PROBLEM: Copy each line below that includes "related".
#####
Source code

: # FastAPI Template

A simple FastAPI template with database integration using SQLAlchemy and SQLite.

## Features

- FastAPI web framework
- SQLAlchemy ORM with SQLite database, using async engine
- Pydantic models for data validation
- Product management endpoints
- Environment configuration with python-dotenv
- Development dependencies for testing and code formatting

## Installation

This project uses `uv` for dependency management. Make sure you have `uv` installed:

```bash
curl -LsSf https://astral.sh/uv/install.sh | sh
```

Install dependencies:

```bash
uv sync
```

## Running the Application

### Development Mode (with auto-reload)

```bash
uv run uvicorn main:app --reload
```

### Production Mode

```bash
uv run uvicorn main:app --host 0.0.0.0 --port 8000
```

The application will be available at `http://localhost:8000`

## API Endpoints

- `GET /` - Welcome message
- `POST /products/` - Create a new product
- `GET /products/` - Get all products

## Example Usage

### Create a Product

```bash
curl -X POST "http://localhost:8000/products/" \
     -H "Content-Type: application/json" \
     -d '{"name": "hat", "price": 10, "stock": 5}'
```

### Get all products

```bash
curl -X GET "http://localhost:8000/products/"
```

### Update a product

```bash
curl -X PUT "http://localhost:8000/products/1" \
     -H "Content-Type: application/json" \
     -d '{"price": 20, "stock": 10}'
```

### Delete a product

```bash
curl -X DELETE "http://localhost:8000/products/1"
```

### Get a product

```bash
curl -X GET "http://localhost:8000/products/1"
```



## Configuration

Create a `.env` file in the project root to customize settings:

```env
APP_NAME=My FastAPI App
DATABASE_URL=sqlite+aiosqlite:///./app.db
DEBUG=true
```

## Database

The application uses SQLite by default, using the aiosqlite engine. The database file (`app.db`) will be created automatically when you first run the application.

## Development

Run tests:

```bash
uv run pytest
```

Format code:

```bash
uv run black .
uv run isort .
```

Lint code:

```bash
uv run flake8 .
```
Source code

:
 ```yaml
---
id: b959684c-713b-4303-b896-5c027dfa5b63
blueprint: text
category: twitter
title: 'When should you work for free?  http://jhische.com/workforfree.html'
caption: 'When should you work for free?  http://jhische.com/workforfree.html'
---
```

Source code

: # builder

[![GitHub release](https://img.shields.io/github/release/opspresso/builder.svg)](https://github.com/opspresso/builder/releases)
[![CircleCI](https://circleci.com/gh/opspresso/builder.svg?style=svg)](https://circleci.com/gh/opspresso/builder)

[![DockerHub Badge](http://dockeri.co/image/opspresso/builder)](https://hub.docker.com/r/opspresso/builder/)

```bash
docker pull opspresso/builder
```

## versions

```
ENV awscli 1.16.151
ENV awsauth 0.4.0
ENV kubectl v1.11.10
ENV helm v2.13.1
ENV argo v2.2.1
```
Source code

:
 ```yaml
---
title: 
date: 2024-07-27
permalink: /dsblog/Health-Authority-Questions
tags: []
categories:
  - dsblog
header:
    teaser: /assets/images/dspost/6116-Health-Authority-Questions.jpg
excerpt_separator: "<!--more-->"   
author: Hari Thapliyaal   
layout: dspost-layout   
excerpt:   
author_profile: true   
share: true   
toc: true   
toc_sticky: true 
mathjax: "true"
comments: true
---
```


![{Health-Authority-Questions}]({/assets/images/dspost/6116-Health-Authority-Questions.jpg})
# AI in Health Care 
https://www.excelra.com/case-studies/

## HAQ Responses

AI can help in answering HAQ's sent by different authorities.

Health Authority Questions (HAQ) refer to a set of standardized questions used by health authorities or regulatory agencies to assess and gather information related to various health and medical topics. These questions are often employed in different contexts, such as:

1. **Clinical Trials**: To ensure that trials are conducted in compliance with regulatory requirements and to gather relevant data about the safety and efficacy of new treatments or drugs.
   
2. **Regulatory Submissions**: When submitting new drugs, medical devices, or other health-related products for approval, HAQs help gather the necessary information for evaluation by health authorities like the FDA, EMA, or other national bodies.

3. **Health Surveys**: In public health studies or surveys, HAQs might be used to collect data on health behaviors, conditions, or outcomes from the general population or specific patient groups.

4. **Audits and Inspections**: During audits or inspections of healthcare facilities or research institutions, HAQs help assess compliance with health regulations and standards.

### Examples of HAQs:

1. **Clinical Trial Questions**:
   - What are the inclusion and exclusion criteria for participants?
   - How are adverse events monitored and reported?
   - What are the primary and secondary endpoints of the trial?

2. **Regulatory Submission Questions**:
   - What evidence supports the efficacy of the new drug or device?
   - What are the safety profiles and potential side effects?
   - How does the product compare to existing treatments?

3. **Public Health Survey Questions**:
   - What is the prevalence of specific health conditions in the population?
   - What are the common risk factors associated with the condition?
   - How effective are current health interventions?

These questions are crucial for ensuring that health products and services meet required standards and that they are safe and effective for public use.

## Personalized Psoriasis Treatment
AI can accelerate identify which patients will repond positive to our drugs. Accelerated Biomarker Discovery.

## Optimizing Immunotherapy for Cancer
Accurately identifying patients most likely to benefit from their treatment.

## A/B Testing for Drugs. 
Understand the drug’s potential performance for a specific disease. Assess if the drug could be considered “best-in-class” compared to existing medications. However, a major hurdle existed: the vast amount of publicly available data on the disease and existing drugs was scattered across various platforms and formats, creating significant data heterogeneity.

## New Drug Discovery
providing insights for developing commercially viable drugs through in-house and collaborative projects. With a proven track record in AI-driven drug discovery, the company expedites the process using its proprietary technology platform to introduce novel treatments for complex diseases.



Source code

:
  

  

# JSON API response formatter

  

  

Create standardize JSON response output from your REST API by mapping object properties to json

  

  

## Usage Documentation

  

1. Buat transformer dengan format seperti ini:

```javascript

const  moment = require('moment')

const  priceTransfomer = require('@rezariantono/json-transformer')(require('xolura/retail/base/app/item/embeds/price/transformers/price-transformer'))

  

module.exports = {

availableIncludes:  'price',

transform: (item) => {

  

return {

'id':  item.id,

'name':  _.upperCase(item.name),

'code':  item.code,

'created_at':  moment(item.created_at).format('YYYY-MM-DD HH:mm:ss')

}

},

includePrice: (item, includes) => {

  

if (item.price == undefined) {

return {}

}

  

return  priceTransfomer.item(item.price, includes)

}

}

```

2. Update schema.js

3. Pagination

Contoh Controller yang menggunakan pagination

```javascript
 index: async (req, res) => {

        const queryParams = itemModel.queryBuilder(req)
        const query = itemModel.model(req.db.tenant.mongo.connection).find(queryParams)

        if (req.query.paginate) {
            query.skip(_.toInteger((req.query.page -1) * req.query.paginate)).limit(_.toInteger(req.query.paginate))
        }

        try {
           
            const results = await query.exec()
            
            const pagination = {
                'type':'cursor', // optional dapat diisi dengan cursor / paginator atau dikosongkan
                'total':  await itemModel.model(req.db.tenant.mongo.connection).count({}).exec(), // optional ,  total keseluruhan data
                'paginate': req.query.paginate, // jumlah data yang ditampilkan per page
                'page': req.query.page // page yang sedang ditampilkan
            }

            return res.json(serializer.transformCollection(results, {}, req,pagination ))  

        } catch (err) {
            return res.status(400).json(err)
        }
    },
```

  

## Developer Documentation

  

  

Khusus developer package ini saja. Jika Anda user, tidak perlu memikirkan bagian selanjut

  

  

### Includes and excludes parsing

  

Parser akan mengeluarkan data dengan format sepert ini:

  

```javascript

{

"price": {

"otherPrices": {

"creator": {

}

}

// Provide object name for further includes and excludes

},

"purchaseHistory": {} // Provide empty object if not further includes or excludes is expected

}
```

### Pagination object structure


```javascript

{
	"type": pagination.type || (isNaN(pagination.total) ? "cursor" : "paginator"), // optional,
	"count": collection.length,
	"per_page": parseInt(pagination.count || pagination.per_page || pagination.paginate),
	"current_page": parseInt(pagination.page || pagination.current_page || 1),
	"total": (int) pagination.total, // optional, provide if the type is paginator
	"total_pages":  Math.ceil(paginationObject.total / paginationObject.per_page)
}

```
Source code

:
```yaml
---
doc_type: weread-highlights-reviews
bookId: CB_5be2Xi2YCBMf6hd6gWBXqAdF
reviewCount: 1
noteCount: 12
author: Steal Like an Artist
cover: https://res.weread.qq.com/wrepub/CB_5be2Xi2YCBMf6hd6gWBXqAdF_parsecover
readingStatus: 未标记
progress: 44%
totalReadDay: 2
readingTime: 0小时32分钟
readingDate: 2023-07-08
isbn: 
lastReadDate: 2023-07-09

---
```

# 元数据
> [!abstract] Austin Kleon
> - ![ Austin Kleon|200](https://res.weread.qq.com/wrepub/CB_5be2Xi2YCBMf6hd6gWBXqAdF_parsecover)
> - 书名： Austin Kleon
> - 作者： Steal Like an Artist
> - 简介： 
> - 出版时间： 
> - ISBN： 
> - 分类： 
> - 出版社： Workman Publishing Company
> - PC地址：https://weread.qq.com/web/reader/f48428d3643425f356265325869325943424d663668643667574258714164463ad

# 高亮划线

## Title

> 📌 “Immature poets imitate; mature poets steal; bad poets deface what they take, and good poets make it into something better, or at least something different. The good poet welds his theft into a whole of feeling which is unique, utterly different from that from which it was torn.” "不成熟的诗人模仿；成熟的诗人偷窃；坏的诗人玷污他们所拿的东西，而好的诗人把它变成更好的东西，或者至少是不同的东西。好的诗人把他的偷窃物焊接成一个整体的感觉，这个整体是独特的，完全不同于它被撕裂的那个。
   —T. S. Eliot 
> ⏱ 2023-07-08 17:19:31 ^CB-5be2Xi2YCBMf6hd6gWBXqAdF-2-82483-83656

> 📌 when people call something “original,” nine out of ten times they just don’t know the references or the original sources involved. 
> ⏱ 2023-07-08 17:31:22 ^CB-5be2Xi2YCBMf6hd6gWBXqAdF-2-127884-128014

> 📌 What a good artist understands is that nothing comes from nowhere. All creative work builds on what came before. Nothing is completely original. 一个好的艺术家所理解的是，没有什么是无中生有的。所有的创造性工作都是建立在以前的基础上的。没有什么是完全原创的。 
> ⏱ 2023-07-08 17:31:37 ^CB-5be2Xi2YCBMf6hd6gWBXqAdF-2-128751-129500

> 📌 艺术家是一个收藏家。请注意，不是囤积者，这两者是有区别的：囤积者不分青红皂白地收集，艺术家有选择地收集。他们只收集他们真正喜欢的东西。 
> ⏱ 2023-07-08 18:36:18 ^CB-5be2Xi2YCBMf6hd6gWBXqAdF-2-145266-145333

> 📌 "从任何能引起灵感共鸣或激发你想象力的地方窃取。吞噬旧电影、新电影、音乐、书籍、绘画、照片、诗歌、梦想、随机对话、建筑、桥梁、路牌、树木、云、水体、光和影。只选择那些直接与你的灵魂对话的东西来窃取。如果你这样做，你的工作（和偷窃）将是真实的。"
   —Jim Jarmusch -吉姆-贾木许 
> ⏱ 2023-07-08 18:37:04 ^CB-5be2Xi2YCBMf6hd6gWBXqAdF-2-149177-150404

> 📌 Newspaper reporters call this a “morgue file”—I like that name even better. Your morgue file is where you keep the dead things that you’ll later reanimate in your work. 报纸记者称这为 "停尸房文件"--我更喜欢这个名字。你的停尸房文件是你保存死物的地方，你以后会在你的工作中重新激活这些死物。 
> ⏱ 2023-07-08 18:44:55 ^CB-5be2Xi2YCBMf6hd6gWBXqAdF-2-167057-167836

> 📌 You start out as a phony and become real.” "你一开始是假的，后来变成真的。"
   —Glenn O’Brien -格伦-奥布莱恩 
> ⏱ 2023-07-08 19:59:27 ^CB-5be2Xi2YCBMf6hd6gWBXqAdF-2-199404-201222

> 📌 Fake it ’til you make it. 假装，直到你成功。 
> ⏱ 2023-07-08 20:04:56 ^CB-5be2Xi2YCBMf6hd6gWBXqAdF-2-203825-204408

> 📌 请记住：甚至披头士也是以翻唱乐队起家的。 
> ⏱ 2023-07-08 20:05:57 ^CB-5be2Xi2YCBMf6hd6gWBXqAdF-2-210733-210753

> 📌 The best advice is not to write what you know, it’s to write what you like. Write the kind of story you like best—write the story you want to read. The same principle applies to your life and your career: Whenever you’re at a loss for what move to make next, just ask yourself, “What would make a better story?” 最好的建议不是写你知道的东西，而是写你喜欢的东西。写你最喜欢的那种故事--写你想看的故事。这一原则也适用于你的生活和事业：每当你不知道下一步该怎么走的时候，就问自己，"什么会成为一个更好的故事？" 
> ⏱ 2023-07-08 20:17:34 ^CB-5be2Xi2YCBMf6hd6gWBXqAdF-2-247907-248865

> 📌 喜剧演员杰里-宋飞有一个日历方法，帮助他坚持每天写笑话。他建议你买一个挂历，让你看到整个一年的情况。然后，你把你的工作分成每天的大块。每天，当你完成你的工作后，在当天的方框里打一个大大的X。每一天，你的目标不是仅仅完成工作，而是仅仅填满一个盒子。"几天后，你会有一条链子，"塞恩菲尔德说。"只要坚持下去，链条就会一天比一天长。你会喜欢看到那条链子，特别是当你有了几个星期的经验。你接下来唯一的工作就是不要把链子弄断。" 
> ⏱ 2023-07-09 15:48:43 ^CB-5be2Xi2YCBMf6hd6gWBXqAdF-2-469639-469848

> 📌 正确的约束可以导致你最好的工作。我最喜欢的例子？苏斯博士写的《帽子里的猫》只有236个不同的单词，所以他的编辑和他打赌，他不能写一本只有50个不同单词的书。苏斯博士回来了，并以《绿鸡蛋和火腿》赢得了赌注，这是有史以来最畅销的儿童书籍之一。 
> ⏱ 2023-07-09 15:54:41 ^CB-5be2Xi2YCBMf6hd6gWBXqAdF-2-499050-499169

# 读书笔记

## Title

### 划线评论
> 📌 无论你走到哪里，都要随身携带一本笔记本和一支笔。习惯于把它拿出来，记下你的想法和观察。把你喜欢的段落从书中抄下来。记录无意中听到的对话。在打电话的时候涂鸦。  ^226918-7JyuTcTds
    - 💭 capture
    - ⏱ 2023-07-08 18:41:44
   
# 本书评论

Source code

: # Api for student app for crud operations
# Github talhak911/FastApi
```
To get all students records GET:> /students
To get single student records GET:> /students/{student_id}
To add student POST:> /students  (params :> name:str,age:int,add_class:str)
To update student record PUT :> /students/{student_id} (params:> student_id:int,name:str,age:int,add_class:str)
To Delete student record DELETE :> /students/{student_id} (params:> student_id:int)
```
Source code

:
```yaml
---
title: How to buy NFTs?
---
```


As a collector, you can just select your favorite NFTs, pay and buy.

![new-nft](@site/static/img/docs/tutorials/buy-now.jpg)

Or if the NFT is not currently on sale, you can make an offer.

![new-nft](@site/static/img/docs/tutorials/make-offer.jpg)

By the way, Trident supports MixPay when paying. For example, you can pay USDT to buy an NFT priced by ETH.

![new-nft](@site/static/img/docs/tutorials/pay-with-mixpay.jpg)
#####
WORKED SOLUTION:
Health Authority Questions (HAQ) refer to a set of standardized questions used by health authorities or regulatory agencies to assess and gather information related to various health and medical topics. These questions are often employed in different contexts, such as:
2. **Regulatory Submissions**: When submitting new drugs, medical devices, or other health-related products for approval, HAQs help gather the necessary information for evaluation by health authorities like the FDA, EMA, or other national bodies.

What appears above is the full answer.